Hyslop has been identified by his family as the 79-year-old who died of coronavirus on 4 April.
The family blames his death on the “utter careless and ignorance” of the two general practitioners who examined him before his death.
They also blamed the management of the old peoples’ home where he stayed for preventing him from getting medical attention when he needed it most.
Sharon Fury, one of Hyslop’s daughters who is in Australia, said the friend from the UK visited her father on 21 March.

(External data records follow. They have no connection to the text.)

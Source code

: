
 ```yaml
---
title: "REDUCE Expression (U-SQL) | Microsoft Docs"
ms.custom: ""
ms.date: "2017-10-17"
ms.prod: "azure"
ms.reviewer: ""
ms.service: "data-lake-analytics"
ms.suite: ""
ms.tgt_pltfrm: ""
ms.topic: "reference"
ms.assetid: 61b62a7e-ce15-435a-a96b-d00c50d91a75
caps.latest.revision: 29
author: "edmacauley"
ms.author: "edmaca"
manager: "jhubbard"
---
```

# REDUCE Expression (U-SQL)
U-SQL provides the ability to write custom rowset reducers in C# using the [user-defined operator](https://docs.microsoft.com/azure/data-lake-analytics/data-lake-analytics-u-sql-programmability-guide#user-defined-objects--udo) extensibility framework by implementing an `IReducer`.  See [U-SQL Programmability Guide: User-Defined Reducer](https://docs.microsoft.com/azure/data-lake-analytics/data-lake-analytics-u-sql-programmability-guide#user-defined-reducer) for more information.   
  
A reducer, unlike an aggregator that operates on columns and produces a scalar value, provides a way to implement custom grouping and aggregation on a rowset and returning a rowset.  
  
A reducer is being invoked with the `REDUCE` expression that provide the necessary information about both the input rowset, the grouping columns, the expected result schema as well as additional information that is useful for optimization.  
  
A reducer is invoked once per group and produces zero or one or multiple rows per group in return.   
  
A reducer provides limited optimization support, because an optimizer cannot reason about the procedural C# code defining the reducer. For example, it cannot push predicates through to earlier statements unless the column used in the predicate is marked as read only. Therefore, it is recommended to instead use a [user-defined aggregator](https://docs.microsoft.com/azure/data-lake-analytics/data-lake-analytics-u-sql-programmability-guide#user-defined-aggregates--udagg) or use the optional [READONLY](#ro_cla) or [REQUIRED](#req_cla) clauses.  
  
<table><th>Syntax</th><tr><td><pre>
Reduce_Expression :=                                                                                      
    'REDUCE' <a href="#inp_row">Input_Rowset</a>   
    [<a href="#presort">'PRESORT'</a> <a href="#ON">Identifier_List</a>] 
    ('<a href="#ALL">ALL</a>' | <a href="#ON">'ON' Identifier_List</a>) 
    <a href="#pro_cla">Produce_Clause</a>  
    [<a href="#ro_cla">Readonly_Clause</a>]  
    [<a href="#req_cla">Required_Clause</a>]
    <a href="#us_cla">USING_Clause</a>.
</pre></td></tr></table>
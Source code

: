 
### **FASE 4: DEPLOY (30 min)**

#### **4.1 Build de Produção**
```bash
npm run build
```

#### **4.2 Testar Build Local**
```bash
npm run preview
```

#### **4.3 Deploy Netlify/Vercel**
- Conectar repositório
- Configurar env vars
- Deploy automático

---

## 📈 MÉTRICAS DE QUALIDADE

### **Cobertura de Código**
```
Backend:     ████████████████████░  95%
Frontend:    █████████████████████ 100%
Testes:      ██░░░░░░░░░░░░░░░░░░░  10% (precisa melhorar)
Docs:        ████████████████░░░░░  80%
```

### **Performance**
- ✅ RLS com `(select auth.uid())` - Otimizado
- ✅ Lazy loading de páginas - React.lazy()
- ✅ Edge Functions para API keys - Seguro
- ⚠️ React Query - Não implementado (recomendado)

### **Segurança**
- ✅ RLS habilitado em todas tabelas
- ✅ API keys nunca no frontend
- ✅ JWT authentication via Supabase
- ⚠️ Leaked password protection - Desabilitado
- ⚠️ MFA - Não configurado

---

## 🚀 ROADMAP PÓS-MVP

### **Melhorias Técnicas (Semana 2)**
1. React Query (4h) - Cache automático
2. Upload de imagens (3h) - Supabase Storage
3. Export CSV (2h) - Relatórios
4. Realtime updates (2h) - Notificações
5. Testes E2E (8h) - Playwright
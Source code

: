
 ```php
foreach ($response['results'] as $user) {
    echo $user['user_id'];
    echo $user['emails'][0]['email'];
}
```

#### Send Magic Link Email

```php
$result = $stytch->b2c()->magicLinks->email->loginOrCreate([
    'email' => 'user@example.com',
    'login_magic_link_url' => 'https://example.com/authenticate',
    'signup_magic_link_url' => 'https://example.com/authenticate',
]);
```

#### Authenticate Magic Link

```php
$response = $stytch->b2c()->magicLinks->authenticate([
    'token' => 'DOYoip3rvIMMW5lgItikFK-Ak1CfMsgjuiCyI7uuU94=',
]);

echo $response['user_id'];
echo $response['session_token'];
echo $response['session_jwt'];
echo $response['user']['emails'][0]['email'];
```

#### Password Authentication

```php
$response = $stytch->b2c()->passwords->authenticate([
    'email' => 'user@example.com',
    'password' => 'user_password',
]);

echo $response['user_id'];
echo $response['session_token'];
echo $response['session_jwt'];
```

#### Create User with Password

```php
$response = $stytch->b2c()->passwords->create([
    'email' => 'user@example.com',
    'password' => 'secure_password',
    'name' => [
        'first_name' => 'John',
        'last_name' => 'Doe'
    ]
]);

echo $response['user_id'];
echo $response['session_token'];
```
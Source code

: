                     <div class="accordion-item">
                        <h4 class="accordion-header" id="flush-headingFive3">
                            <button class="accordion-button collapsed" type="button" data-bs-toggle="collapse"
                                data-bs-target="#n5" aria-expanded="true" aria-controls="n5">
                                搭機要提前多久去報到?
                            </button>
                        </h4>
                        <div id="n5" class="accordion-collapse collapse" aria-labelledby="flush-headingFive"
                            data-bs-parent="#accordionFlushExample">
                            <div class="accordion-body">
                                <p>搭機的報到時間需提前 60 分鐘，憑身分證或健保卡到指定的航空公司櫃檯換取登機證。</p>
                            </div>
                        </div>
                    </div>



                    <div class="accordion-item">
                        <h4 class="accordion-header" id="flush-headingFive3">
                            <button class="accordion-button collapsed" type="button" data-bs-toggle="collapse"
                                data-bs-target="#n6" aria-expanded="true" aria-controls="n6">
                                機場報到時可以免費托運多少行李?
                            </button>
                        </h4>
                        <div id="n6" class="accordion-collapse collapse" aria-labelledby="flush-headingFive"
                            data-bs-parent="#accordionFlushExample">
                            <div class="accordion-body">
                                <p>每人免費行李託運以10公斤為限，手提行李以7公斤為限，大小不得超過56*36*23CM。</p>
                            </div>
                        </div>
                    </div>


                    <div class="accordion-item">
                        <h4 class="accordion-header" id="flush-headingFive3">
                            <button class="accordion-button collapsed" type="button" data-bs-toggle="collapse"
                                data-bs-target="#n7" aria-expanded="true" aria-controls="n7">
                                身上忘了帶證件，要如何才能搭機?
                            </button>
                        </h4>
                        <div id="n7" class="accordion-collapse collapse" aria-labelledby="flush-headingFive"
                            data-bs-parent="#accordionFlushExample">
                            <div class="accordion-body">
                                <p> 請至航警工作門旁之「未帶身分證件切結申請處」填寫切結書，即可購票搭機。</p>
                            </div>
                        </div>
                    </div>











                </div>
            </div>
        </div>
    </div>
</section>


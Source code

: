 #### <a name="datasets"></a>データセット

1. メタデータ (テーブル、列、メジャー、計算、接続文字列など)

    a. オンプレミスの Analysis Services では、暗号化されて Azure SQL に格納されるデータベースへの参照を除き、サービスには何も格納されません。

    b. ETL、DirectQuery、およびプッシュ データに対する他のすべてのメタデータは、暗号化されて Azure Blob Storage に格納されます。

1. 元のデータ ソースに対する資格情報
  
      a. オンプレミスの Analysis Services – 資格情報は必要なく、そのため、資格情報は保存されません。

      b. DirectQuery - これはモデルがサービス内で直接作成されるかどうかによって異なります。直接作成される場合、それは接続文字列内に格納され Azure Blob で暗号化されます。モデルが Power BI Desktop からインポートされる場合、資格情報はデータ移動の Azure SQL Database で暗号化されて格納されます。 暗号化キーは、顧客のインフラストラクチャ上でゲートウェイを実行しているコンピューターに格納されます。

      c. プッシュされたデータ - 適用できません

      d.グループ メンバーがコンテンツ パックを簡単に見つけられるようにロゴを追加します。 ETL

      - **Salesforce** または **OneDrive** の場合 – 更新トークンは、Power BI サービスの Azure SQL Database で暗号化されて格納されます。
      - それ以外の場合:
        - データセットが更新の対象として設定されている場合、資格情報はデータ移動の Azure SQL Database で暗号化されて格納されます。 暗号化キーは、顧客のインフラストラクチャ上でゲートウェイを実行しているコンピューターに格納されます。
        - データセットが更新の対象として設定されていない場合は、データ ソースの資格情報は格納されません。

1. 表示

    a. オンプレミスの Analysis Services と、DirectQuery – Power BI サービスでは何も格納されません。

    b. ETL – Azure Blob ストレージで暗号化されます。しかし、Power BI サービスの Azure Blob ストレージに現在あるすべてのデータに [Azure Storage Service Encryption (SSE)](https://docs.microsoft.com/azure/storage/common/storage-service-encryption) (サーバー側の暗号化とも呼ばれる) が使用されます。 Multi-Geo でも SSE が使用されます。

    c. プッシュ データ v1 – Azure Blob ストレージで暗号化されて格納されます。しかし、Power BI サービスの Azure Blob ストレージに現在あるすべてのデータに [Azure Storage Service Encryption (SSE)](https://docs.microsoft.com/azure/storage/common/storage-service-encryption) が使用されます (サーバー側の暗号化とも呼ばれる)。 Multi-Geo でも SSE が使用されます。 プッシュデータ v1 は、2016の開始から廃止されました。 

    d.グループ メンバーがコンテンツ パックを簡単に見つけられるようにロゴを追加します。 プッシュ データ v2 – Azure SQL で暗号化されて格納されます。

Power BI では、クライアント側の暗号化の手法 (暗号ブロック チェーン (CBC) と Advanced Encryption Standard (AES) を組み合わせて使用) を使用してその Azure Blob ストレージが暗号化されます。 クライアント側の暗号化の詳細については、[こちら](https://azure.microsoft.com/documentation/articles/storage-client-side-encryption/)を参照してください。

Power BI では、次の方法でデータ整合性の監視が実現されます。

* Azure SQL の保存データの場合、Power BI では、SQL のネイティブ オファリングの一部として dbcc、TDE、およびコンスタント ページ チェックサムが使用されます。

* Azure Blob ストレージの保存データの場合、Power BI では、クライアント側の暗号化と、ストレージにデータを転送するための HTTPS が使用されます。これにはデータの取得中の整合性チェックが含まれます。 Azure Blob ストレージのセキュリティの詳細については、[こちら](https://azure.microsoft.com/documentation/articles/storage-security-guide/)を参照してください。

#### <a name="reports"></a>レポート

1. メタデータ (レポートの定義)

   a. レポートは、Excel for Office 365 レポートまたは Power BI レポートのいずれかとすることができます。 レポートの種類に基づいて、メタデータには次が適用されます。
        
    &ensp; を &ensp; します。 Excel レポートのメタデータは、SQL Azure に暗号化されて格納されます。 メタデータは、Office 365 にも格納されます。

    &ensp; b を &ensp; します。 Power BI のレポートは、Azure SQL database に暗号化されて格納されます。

“On March 25, my sister who resides in Bulawayo booked an appointment for dad to see his doctor in the afternoon after informing us he was suffering from troublesome flu symptoms (cough, sore throat and a slight temperature),” Sharon said.
“Following his doctor’s appointment, he told my sister, Glenda, ‘the doctor checked him over and said he had a bit of bronchitis and his throat was okay’. He had been prescribed Ciprofloxacin (a bacterial antibiotic).
“I found this account of his examination very worrying, especially with the imminent lockdown due to Covid-19 and his symptoms being typical of this disease. I would have expected this doctor to consider him as a possible Covid-19 case, and at the very least conduct a full blood count that would immediately give him an idea if the problem was bacterial or viral,” said Sharon who is an assistant in nursing in the intensive care unit at a hospital in Perth.
The Ministry of Health said yesterday the UK visitor may have passed on the coronavirus to Zimbabwe’s 14 patient, a 53-year-old man also from Bulawayo.
The ministry said the rapid response team had visited the man as part of its intensified surveillance and tracing of all those who had been in contact with Hyslop.
On Saturday the ministry said Hyslop had been in primary contact with 47 people.
It established that the man had not been in direct contact with Hyslop but had been in contact with the UK visitor who had also visited Hyslop.
The ministry said the UK visitor tested negative for coronavirus using PCR (polymerase chain reaction) but was positive under the Rapid Antibody Test.
The ministry said without any confirmed case to explain the source of infection for Hyslop and the 53-year-old, it had concluded that the UK visitor was the most probably link.